Investing In America’s Special Places: Strengthening Our Parks For A 2nd Century
Today, the Obama Administration announced the National Park Service Centennial Act legislation that would help the National Park Service and our 408 national parks from coast to coast enter their second century stronger and healthier.
This legislation calls for the mandatory funding of the Centennial Challenge fund over the next three years. This program, which requires a $1:$1 private to federal match, has proven very effective in the past. In last year’s government funding bill, Congress appropriated $10 million to this fund, which the National Park Service turned into $26 million in support of 106 projects including trail construction and restoration, the development of youth oriented programming, and in-park exhibit enhancements. That’s an impressive rate of return and a practice worth repeating. With $100 million annually, the National Park Service and its partners, including the National Park Foundation, Friends Groups, and others could dramatically increase support for programs and projects throughout the park system.

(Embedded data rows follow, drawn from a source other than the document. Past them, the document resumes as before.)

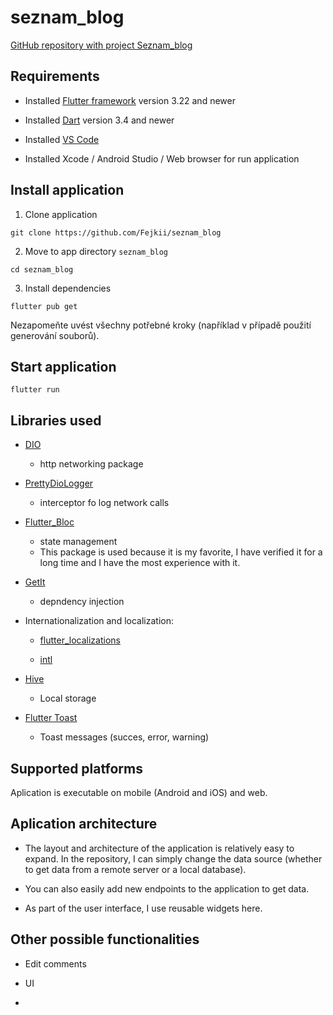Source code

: # seznam_blog

[GitHub repository with project Seznam_blog](https://github.com/Fejkii/seznam_blog)

## Requirements

- Installed [Flutter framework](https://docs.flutter.dev/get-started/install) version 3.22 and newer

- Installed [Dart](https://dart.dev/get-dart) version 3.4 and newer

- Installed [VS Code](https://code.visualstudio.com/download)

- Installed Xcode / Android Studio / Web browser for run application

## Install application

1. Clone application

```
git clone https://github.com/Fejkii/seznam_blog
```

2. Move to app directory `seznam_blog`

```
cd seznam_blog
```

3. Install dependencies

```
flutter pub get
```

Nezapomeňte uvést všechny potřebné kroky (například v případě použití generování souborů).

## Start application

```
flutter run
```

## Libraries used

- [DIO](https://pub.dev/packages/dio)

  - http networking package

- [PrettyDioLogger](https://pub.dev/packages/pretty_dio_logger)

  - interceptor fo log network calls

- [Flutter_Bloc](https://pub.dev/packages/flutter_bloc)

  - state management
  - This package is used because it is my favorite, I have verified it for a long time and I have the most experience with it.

- [GetIt](https://pub.dev/packages/get_it)

  - depndency injection

- Internationalization and localization:

  - [flutter_localizations](https://pub.dev/packages/flutter_localization)

  - [intl](https://pub.dev/packages/intl)

- [Hive](https://pub.dev/packages/hive/install)

  - Local storage

- [Flutter Toast](https://pub.dev/packages/fluttertoast)

  - Toast messages (succes, error, warning)

## Supported platforms

Aplication is executable on mobile (Android and iOS) and web.

## Aplication architecture
- The layout and architecture of the application is relatively easy to expand. In the repository, I can simply change the data source (whether to get data from a remote server or a local database).

- You can also easily add new endpoints to the application to get data.

- As part of the user interface, I use reusable widgets here.

## Other possible functionalities

- Edit comments

- UI

- 

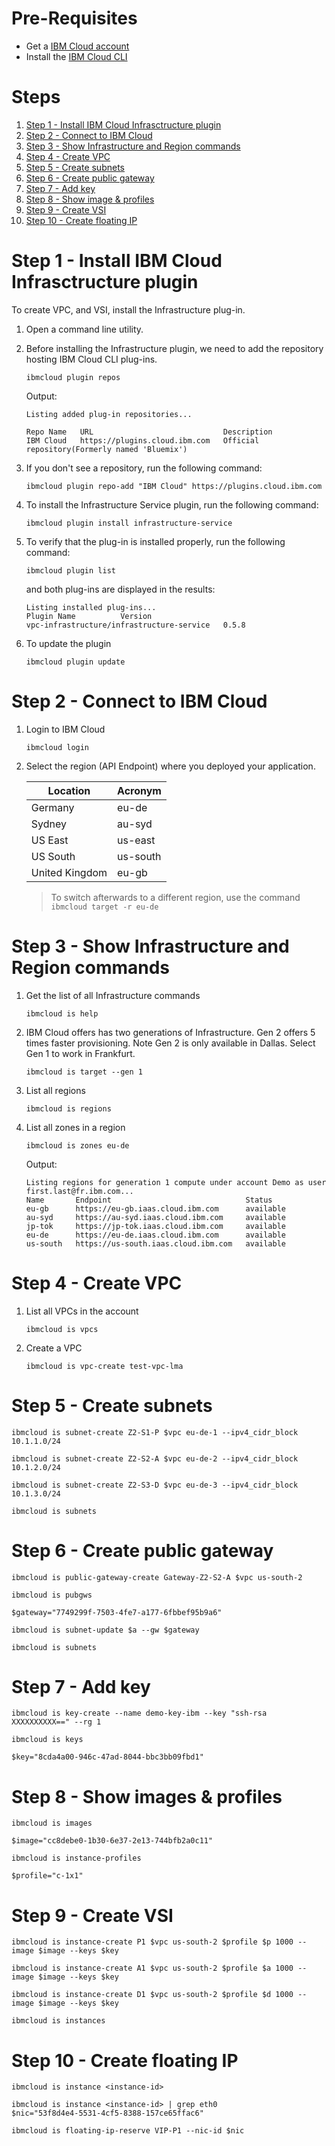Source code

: # Pre-Requisites	

+ Get a [IBM Cloud account](https://cloud.ibm.com)	
+ Install the [IBM Cloud CLI](https://github.com/IBM-Cloud/ibm-cloud-cli-release/releases/)	


# Steps	

1. [Step 1 - Install IBM Cloud Infrasctructure plugin](#step-1---install-ibm-cloud-infrastructure-plugin)	
1. [Step 2 - Connect to IBM Cloud](#step-2---connect-to-ibm-cloud)	
1. [Step 3 - Show Infrastructure and Region commands](#step-3---show-infrastructure-and-region-commands)	
1. [Step 4 - Create VPC](#step-4---create-vpc)	
1. [Step 5 - Create subnets](#step-5---create-subnets)	
1. [Step 6 - Create public gateway](#step-6---create-public-gateway)	
1. [Step 7 - Add key](#step-2---add-key)	
1. [Step 8 - Show image & profiles](#step-8---show-image-&-profiles)	
1. [Step 9 - Create VSI](#step-9---create-vsi)	
1. [Step 10 - Create floating IP](#step-10---create-floating-ip)	


# Step 1 - Install IBM Cloud Infrasctructure plugin	

To create VPC, and VSI, install the Infrastructure plug-in.	

1. Open a command line utility.	

1. Before installing the Infrastructure plugin, we need to add the repository hosting IBM Cloud CLI plug-ins.	
    ```	
    ibmcloud plugin repos	
    ```	
    Output:	
    ```	
    Listing added plug-in repositories...

    Repo Name   URL                             Description
    IBM Cloud   https://plugins.cloud.ibm.com   Official repository(Formerly named 'Bluemix')
    ```	

1. If you don't see a repository, run the following command:	
    ```	
    ibmcloud plugin repo-add "IBM Cloud" https://plugins.cloud.ibm.com
    ```	

1. To install the Infrastructure Service plugin, run the following command:	
    ```	
   ibmcloud plugin install infrastructure-service	
    ```	

1. To verify that the plug-in is installed properly, run the following command:	
    ```	
    ibmcloud plugin list	
    ```	
    and both plug-ins are displayed in the results:	
    ```	
    Listing installed plug-ins...	
    Plugin Name          Version	
    vpc-infrastructure/infrastructure-service   0.5.8	
    ```	

1. To update the plugin	
    ```	
    ibmcloud plugin update	
    ```	


# Step 2 - Connect to IBM Cloud	

1. Login to IBM Cloud	
    ```	
    ibmcloud login	
    ```	

1. Select the region (API Endpoint) where you deployed your application.	

    | Location | Acronym |
    | ----- | ----------- |
    |Germany|eu-de|
    |Sydney|au-syd|
    |US East|us-east|
    |US South|us-south|
    |United Kingdom|eu-gb|

    >  To switch afterwards to a different region, use the command `ibmcloud target -r eu-de`	


# Step 3 - Show Infrastructure and Region commands	

1. Get the list of all Infrastructure commands	
    ```	
    ibmcloud is help	
    ```	

1. IBM Cloud offers has two generations of Infrastructure. Gen 2 offers 5 times faster provisioning. Note Gen 2 is only available in Dallas. Select Gen 1 to work in Frankfurt.
    ```
    ibmcloud is target --gen 1
    ```

1. List all regions	
    ```	
    ibmcloud is regions	
    ```	

1. List all zones in a region	
    ```	
    ibmcloud is zones eu-de
    ```	
    Output:
    ```
    Listing regions for generation 1 compute under account Demo as user first.last@fr.ibm.com...
    Name       Endpoint                              Status
    eu-gb      https://eu-gb.iaas.cloud.ibm.com      available
    au-syd     https://au-syd.iaas.cloud.ibm.com     available
    jp-tok     https://jp-tok.iaas.cloud.ibm.com     available
    eu-de      https://eu-de.iaas.cloud.ibm.com      available
    us-south   https://us-south.iaas.cloud.ibm.com   available
    ```


# Step 4 - Create VPC	

1. List all VPCs in the account	
    ```	
    ibmcloud is vpcs	
    ```	

1. Create a VPC	
    ```	
    ibmcloud is vpc-create test-vpc-lma	
    ```	


# Step 5 - Create subnets	
```	
ibmcloud is subnet-create Z2-S1-P $vpc eu-de-1 --ipv4_cidr_block 10.1.1.0/24	
```	
```	
ibmcloud is subnet-create Z2-S2-A $vpc eu-de-2 --ipv4_cidr_block 10.1.2.0/24	
```	
```	
ibmcloud is subnet-create Z2-S3-D $vpc eu-de-3 --ipv4_cidr_block 10.1.3.0/24	
```	
```	
ibmcloud is subnets	
```	


# Step 6 - Create public gateway	
```	
ibmcloud is public-gateway-create Gateway-Z2-S2-A $vpc us-south-2	
```	
```	
ibmcloud is pubgws	
```	
```	
$gateway="7749299f-7503-4fe7-a177-6fbbef95b9a6"	
```	
```	
ibmcloud is subnet-update $a --gw $gateway	
```	
```	
ibmcloud is subnets	
```	

# Step 7 - Add key	
```	
ibmcloud is key-create --name demo-key-ibm --key "ssh-rsa XXXXXXXXXX==" --rg 1	
```	
```	
ibmcloud is keys	
```	
```	
$key="8cda4a00-946c-47ad-8044-bbc3bb09fbd1"	
```	

# Step 8 - Show images & profiles	
```	
ibmcloud is images	
```	
```	
$image="cc8debe0-1b30-6e37-2e13-744bfb2a0c11"	
```	
```	
ibmcloud is instance-profiles	
```	
```	
$profile="c-1x1"	
```	

# Step 9 - Create VSI	
```	
ibmcloud is instance-create P1 $vpc us-south-2 $profile $p 1000 --image $image --keys $key	
```	
```	
ibmcloud is instance-create A1 $vpc us-south-2 $profile $a 1000 --image $image --keys $key	
```	
```	
ibmcloud is instance-create D1 $vpc us-south-2 $profile $d 1000 --image $image --keys $key	
```	
```	
ibmcloud is instances	
```	

# Step 10 - Create floating IP	
```	
ibmcloud is instance <instance-id>	
```	
```	
ibmcloud is instance <instance-id> | grep eth0
$nic="53f8d4e4-5531-4cf5-8388-157ce65ffac6"	
```	
```	
ibmcloud is floating-ip-reserve VIP-P1 --nic-id $nic	
```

The legislation also establishes an endowment for America’s national parks housed at the National Park Foundation. An endowment would help ensure long-term support for these special places and the work of the National Park Service. As the non-partisan, Congressionally-chartered, non-profit partner of the National Park Service, the National Park Foundation is perfectly suited to house and manage this endowment.
As America celebrates the Centennial of the National Park Service, I can think of no better way to commit to an even stronger second century than a structured system of financial investment that will support key programs and projects throughout the National Park System.
Housing the endowment at the National Park Foundation would allow us to raise private funds to further grow its value, and realize a strong rate of return to the direct benefit of our nation’s national parks.
Additionally there is mandatory funding to tackle the maintenance backlog – more than half of which is comprised of deteriorating park roads and bridges. As millions of new visitors experience the parks for the first time, this funding will help ensure a positive experience and deeper engagement and stewardship of these incredible places.
These funding sources are essential to supplement annual Congressional appropriations and fees, not to supplant the existing support channels. To ensure the strongest future for America’s national parks, Congressional appropriations, fees from park visitors, the Centennial Challenge, an endowment, private philanthropy, corporate partnerships, and dedicated funding for the maintenance backlog are critical components to a viable 2nd century.
Additionally, this legislation contains a provision to alter the National Park Foundation charter to change the structure of our Board of Directors and authorize annual appropriations to be used on projects and programs across the national parks. These internal changes will bring the structure of our Board in line with our sister foundation, the National Fish and Wildlife Foundation.
The national parks mean different things to different people, but their inherent worth is indisputable. We are proud to support the parks and their unique programs and are optimistic that Congress will choose to support a vital, secure future for them.